BEGIN INFORMATION GIVEN
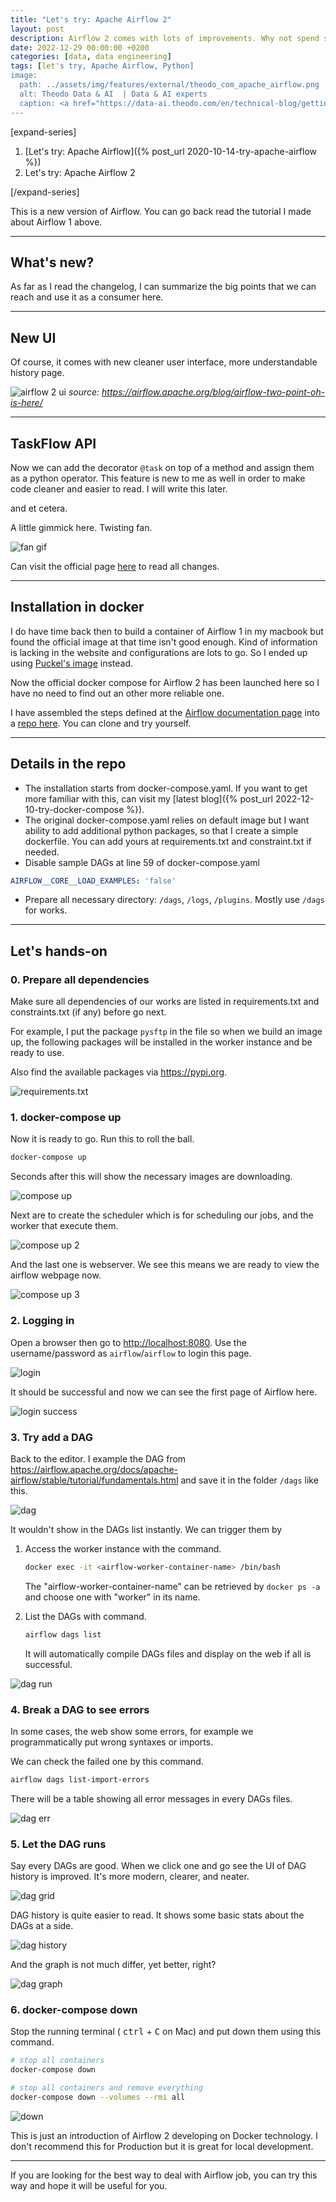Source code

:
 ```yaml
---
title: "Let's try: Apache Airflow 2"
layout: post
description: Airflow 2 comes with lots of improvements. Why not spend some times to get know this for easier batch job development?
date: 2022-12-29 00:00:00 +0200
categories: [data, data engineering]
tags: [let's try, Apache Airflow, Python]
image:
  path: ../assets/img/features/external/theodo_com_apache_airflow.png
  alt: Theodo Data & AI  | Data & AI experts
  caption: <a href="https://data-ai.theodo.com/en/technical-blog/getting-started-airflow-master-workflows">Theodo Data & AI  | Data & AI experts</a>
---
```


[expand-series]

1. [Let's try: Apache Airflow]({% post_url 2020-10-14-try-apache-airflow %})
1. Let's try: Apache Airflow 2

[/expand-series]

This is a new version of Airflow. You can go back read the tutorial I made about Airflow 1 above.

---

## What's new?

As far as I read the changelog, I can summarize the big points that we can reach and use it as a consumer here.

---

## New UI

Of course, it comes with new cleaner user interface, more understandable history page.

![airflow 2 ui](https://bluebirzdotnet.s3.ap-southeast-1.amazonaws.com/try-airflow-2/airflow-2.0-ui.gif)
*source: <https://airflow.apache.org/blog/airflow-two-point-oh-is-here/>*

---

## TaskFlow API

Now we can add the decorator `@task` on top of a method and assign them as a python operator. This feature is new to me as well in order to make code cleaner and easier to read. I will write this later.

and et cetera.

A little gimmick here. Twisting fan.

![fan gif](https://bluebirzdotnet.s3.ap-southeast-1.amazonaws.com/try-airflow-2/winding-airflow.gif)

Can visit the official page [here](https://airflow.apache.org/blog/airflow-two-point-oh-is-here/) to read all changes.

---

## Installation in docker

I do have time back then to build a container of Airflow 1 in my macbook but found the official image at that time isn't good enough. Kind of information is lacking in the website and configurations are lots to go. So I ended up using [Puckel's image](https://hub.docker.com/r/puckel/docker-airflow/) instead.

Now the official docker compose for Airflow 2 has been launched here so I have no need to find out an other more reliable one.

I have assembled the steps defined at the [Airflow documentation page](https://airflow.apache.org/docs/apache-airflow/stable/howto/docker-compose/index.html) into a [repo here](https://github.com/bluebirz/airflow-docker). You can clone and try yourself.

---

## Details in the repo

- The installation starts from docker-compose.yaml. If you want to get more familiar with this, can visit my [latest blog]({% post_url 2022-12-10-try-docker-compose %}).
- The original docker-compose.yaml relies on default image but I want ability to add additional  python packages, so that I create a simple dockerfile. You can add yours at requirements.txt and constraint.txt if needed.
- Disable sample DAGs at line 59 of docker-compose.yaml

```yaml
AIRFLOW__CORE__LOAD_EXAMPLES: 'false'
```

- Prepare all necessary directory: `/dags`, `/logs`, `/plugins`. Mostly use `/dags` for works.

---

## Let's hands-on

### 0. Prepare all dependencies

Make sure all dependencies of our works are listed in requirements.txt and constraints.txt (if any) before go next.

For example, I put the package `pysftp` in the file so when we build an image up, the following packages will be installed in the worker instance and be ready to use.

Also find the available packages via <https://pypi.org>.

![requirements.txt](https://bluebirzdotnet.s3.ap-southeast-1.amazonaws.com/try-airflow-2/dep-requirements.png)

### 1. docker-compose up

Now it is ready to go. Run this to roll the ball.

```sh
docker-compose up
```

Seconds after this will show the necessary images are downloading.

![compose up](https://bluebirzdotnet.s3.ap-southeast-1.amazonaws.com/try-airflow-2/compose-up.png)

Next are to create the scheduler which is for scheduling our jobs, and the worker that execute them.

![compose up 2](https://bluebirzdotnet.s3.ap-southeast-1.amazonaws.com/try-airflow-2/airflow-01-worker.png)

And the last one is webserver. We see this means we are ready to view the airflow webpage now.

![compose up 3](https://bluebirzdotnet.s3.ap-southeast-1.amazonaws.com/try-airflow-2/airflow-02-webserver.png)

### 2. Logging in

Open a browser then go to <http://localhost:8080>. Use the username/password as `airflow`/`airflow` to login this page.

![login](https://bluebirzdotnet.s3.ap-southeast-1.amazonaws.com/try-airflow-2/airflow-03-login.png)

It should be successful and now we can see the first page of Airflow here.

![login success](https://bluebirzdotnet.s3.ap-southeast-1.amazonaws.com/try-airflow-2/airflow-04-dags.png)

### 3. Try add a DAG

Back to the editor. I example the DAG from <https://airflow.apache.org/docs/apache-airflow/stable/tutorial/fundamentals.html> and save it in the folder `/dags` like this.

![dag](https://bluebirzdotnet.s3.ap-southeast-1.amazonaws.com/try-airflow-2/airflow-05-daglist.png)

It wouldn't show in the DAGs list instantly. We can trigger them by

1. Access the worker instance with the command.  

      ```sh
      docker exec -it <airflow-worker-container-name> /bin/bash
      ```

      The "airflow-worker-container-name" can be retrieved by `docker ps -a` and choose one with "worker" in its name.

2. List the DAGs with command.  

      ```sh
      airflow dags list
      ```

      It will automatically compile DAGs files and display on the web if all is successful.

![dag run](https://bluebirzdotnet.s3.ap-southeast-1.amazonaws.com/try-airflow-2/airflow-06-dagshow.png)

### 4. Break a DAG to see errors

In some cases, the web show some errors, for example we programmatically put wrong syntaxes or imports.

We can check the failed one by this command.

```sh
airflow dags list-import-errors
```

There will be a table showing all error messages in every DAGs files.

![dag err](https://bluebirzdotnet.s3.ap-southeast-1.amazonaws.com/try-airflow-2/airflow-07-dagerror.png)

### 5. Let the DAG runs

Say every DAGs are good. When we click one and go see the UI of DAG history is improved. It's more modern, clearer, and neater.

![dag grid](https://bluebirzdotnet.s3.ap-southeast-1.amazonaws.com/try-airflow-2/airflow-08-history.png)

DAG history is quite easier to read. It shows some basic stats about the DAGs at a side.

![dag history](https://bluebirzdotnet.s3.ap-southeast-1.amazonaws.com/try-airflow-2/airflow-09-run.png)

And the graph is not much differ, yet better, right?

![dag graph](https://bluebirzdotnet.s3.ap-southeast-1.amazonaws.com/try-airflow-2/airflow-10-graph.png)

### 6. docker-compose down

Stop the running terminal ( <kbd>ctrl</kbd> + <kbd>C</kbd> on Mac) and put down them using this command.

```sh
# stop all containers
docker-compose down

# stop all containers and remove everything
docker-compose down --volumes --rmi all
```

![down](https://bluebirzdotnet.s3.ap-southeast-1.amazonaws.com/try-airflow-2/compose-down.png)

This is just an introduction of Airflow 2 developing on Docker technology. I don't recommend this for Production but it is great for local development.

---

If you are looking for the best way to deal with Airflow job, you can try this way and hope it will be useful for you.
END INFORMATION GIVEN
BEGIN INFORMATION GIVEN
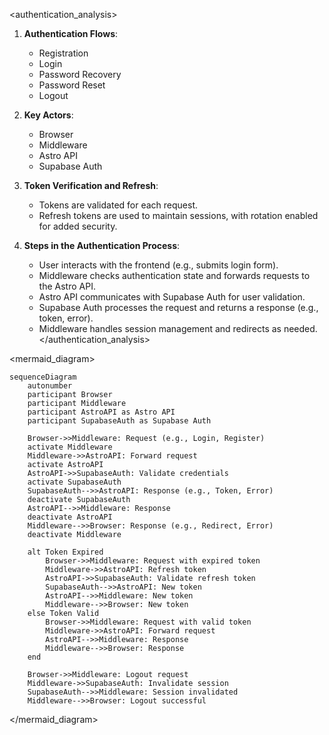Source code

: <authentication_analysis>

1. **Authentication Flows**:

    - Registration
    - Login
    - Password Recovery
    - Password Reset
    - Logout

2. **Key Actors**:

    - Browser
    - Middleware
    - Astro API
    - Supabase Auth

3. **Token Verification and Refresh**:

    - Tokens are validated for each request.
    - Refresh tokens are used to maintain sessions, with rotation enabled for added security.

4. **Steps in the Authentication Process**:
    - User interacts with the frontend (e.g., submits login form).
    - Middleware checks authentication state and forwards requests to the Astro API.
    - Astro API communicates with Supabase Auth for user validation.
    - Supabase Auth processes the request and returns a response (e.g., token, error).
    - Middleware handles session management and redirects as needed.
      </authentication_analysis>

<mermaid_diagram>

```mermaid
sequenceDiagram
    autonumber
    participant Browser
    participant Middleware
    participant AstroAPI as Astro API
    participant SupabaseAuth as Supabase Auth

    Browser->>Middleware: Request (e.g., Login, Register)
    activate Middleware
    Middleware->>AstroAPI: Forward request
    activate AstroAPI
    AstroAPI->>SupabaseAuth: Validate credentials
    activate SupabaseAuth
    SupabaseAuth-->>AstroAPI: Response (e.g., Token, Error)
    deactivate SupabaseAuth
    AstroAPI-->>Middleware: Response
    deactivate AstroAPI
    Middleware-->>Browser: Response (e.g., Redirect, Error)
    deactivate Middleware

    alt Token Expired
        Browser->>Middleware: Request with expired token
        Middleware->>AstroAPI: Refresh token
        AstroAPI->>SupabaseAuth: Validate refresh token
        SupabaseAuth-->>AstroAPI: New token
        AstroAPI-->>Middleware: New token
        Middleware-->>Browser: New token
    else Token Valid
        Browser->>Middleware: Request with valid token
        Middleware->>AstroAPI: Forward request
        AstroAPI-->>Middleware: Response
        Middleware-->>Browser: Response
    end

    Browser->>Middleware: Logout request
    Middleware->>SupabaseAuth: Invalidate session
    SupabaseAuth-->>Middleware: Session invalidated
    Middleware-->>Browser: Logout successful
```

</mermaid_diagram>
END INFORMATION GIVEN
If a line in the data above contains the string "necessary", count it; then state only the total.

2